Income tax; limiting certain capital gains deduction to certain tax years. Effective date.

2026 Regular Session Introduced by Chad Caldwell and 1 co-sponsor

Oklahoma SB 48 limits capital gains tax deductions to specific years, potentially increasing state income tax liability on investment income and business transactions.

Remains on Third Reading
0
WeVote Research Nonpartisan
Bill Summary · SB 48

Legislative bill overview

SB 48 modifies Oklahoma's income tax treatment of capital gains by limiting certain capital gains deductions to specific tax years rather than allowing them indefinitely. The bill has undergone amendments in committee and currently awaits final passage on third reading. The exact scope of which capital gains are affected and which tax years qualify requires review of the amended bill text.

Why is this important

Capital gains taxation directly affects investment income for individuals and businesses, influencing investment decisions and state tax revenue. Changes to deduction availability can significantly impact tax liability for real estate sales, stock transactions, and business dispositions—affecting both individual taxpayers and Oklahoma's budget.
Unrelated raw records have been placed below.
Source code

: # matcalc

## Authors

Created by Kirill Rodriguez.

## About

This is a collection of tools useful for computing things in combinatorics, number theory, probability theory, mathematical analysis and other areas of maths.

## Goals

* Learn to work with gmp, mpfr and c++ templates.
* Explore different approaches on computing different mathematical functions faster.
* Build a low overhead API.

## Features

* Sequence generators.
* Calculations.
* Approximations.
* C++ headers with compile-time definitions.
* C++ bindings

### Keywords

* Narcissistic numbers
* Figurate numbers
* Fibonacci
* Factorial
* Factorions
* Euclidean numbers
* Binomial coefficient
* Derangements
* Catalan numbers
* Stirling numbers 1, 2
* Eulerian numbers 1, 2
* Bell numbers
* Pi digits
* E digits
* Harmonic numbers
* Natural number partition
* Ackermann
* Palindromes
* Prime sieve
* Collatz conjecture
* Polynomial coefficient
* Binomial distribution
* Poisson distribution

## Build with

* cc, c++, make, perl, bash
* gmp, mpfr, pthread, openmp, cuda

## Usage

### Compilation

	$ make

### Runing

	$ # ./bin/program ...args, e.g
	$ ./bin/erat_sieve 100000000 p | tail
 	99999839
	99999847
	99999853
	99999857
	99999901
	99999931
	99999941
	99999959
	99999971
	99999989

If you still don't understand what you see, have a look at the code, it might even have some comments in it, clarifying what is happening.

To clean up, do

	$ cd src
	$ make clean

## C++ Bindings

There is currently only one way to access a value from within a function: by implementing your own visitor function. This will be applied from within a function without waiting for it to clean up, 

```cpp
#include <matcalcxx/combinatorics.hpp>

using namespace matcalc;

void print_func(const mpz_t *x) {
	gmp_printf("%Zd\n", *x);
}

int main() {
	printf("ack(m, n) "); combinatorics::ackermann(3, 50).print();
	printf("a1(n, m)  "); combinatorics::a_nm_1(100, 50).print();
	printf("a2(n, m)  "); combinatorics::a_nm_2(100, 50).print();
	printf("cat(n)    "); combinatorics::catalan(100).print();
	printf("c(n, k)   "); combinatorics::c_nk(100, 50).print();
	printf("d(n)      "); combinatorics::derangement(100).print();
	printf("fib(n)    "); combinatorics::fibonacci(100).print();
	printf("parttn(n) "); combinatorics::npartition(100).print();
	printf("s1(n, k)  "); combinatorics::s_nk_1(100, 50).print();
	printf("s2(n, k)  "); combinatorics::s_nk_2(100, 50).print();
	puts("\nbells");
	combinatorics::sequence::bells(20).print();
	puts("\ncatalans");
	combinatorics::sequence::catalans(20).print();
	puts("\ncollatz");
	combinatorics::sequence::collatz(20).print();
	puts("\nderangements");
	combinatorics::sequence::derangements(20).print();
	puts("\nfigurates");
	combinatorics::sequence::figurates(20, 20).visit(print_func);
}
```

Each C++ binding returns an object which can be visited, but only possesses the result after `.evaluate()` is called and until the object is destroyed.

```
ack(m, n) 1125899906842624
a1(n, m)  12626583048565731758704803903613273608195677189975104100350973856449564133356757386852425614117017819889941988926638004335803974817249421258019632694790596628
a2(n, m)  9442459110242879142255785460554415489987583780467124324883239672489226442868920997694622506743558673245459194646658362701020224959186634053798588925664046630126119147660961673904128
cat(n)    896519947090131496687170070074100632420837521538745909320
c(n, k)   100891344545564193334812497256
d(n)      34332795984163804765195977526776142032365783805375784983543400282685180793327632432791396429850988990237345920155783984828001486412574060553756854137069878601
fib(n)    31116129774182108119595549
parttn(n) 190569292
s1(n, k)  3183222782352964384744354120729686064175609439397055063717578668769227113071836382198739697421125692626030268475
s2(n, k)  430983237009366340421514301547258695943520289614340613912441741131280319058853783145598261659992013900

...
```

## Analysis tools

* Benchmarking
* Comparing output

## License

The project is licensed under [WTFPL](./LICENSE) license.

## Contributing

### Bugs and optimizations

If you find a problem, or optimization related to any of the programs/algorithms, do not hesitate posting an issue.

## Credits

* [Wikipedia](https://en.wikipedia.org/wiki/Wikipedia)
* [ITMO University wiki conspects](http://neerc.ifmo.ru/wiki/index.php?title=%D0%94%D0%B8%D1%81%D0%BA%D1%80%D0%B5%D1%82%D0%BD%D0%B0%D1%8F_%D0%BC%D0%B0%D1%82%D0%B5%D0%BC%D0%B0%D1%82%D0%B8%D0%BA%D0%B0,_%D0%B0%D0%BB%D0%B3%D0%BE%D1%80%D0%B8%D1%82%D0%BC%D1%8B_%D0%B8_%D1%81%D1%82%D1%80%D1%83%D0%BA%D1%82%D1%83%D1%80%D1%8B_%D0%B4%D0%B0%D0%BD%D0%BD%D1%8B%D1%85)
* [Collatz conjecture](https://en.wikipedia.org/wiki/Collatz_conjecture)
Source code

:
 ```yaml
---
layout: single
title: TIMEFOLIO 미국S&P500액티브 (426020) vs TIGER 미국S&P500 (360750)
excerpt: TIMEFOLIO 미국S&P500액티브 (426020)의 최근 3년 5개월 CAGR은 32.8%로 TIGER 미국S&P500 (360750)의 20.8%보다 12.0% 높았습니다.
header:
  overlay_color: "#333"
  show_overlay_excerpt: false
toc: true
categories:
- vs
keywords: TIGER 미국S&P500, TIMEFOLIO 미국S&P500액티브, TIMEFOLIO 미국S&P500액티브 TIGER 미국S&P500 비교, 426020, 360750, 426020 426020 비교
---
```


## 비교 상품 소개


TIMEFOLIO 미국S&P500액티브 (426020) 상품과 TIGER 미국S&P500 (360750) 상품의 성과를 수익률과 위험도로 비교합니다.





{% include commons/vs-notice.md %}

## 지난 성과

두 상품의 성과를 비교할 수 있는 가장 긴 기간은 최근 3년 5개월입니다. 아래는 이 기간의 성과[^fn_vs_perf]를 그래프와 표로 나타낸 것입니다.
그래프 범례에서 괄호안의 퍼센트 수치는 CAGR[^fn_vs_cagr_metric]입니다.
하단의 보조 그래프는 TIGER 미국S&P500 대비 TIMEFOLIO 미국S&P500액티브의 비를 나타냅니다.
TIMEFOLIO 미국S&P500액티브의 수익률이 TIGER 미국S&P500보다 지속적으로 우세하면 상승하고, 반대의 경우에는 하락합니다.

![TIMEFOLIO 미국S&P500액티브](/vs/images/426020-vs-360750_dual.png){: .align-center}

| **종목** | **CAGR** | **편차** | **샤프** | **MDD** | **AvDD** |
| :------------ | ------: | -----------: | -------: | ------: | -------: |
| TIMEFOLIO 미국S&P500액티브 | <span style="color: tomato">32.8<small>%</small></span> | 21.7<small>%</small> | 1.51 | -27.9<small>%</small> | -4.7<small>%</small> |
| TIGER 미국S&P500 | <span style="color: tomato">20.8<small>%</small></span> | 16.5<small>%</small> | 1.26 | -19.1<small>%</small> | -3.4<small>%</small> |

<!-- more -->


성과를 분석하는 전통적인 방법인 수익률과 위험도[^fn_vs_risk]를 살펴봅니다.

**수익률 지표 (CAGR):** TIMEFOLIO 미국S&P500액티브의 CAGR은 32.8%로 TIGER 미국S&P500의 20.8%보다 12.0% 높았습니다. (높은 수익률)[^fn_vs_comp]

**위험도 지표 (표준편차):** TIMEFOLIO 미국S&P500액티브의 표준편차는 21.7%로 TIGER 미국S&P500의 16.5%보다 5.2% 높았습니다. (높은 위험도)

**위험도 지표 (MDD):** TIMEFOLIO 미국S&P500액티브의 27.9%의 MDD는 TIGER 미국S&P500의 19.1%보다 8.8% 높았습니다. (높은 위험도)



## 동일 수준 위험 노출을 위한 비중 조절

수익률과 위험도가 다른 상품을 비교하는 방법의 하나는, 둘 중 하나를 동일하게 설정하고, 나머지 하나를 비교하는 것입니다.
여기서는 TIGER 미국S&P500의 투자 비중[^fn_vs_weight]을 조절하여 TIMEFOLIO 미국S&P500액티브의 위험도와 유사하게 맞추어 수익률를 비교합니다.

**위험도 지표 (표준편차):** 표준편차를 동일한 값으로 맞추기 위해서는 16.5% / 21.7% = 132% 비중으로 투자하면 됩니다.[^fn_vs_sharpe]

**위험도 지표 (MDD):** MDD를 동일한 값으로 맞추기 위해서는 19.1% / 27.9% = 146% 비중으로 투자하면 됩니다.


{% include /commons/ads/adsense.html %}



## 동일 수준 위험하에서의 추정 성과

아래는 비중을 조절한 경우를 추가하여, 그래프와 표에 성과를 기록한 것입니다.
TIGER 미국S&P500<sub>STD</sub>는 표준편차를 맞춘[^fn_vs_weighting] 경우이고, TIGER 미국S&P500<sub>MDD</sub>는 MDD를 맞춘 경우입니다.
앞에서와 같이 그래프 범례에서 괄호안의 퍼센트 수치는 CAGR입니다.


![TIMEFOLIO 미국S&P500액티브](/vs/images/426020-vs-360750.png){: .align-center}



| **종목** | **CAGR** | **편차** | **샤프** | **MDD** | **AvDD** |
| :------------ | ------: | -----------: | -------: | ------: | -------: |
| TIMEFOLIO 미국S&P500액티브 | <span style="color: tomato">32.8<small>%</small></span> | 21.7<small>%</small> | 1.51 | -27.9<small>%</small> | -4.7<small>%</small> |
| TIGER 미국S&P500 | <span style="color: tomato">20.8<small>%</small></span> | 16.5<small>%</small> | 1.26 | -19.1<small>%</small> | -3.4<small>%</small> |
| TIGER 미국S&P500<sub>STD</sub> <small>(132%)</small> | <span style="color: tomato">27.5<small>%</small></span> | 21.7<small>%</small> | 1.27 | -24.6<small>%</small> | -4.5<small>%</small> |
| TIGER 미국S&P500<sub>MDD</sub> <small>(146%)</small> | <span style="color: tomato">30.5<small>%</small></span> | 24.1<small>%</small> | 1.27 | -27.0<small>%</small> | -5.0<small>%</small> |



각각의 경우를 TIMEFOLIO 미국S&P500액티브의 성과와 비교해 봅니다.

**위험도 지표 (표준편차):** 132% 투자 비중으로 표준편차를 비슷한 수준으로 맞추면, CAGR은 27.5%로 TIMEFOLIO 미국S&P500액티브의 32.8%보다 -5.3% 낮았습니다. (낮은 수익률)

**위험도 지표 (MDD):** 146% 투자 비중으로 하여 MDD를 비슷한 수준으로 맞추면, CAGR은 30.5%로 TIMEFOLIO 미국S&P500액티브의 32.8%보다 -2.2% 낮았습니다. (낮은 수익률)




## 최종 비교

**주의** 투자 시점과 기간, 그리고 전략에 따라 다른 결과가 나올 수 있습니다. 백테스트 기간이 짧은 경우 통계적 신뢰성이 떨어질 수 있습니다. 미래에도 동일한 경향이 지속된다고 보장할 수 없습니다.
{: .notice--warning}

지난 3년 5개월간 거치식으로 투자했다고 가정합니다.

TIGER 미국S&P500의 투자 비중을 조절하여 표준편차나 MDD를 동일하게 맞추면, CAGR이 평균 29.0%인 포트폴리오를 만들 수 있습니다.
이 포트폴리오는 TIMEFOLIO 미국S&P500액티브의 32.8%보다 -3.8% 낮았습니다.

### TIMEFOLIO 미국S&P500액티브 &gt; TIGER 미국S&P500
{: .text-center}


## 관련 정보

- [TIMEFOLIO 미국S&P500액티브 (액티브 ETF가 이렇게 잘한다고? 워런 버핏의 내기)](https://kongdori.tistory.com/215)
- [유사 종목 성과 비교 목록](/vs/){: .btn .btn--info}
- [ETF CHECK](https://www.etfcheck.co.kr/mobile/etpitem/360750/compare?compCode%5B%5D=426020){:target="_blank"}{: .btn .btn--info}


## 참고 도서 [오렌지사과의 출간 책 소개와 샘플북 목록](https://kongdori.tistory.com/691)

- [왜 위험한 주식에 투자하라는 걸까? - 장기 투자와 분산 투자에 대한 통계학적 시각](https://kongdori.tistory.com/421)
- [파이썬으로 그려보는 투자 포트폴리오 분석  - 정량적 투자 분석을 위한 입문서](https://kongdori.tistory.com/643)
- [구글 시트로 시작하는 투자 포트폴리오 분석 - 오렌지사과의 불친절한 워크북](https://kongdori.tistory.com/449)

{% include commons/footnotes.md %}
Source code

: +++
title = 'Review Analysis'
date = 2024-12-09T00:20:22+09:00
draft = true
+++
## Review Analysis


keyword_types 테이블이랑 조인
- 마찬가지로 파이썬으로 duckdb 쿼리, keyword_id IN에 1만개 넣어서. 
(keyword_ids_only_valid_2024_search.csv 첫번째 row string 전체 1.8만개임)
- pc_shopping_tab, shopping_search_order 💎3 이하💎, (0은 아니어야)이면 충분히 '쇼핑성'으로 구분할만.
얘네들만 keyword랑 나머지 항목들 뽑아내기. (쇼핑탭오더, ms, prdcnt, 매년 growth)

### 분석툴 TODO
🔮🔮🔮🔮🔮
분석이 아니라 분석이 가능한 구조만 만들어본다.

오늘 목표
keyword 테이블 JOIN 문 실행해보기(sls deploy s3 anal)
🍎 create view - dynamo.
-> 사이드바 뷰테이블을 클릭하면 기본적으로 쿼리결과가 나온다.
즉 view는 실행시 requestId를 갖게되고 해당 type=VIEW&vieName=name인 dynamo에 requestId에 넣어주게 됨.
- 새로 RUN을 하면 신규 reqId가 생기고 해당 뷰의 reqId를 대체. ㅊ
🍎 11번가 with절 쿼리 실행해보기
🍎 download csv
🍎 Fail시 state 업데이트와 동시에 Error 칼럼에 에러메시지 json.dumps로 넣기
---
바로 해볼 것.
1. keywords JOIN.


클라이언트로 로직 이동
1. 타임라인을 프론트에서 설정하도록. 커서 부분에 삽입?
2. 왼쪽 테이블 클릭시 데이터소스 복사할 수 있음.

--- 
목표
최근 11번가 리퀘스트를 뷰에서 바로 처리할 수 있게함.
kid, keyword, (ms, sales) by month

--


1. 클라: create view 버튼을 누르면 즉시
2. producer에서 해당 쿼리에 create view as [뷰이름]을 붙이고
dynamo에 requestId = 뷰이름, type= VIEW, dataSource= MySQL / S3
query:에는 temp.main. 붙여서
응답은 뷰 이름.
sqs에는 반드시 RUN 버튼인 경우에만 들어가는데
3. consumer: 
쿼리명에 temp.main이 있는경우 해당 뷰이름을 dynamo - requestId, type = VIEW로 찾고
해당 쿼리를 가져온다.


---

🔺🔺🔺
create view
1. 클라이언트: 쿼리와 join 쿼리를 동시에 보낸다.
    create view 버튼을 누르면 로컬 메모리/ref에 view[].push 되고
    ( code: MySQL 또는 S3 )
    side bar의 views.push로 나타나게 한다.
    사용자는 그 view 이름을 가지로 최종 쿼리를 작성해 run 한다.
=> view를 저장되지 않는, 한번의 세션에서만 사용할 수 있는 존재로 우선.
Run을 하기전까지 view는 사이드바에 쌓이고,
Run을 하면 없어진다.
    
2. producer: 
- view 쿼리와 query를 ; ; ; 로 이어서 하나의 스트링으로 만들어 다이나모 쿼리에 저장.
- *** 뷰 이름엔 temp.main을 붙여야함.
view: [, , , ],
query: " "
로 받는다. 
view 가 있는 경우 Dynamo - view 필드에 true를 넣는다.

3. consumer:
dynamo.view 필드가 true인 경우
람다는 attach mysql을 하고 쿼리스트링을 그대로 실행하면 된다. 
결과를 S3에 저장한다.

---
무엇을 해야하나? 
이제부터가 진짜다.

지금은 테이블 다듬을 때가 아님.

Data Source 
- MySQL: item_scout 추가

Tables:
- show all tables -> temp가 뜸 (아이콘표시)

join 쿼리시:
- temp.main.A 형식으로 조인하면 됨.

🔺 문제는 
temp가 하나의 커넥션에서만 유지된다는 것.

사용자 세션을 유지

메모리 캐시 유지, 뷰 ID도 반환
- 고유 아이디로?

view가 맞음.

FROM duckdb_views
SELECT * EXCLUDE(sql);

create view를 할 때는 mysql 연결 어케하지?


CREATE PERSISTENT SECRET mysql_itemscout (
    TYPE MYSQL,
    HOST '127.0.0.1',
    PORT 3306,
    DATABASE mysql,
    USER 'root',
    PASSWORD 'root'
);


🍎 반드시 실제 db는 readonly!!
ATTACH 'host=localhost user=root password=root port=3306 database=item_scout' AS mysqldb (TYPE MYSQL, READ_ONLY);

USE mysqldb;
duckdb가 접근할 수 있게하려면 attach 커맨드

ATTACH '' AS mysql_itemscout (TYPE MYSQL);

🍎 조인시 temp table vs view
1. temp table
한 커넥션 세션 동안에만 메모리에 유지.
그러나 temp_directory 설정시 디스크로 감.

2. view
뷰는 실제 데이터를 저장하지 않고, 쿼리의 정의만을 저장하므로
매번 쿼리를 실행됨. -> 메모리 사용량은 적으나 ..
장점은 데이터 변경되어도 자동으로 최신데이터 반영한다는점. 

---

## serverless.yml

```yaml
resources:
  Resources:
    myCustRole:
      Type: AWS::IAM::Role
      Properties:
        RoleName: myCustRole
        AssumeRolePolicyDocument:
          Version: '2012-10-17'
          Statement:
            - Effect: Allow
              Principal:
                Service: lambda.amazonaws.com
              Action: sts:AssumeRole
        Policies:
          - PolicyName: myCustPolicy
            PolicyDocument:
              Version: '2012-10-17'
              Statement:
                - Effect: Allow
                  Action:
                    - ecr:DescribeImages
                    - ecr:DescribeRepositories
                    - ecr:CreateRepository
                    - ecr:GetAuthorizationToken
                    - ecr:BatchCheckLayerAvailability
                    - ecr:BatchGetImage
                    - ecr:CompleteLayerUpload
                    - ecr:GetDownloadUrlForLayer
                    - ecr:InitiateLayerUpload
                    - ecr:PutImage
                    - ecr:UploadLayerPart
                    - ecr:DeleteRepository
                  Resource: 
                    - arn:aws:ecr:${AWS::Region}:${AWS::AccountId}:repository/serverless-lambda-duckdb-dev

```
Potential points of contention

  • Revenue impact: Limiting deductions may increase state tax collections but could discourage investment and business activity in Oklahoma
  • Fairness concerns: Time-limiting deductions may treat similar transactions differently depending on when they occur, raising questions about equitable tax treatment
  • Complexity: Restricting deductions to certain tax years creates administrative complexity for taxpayers and the tax department in tracking eligibility

Compiled from official sources — confirm details with the bill’s official record.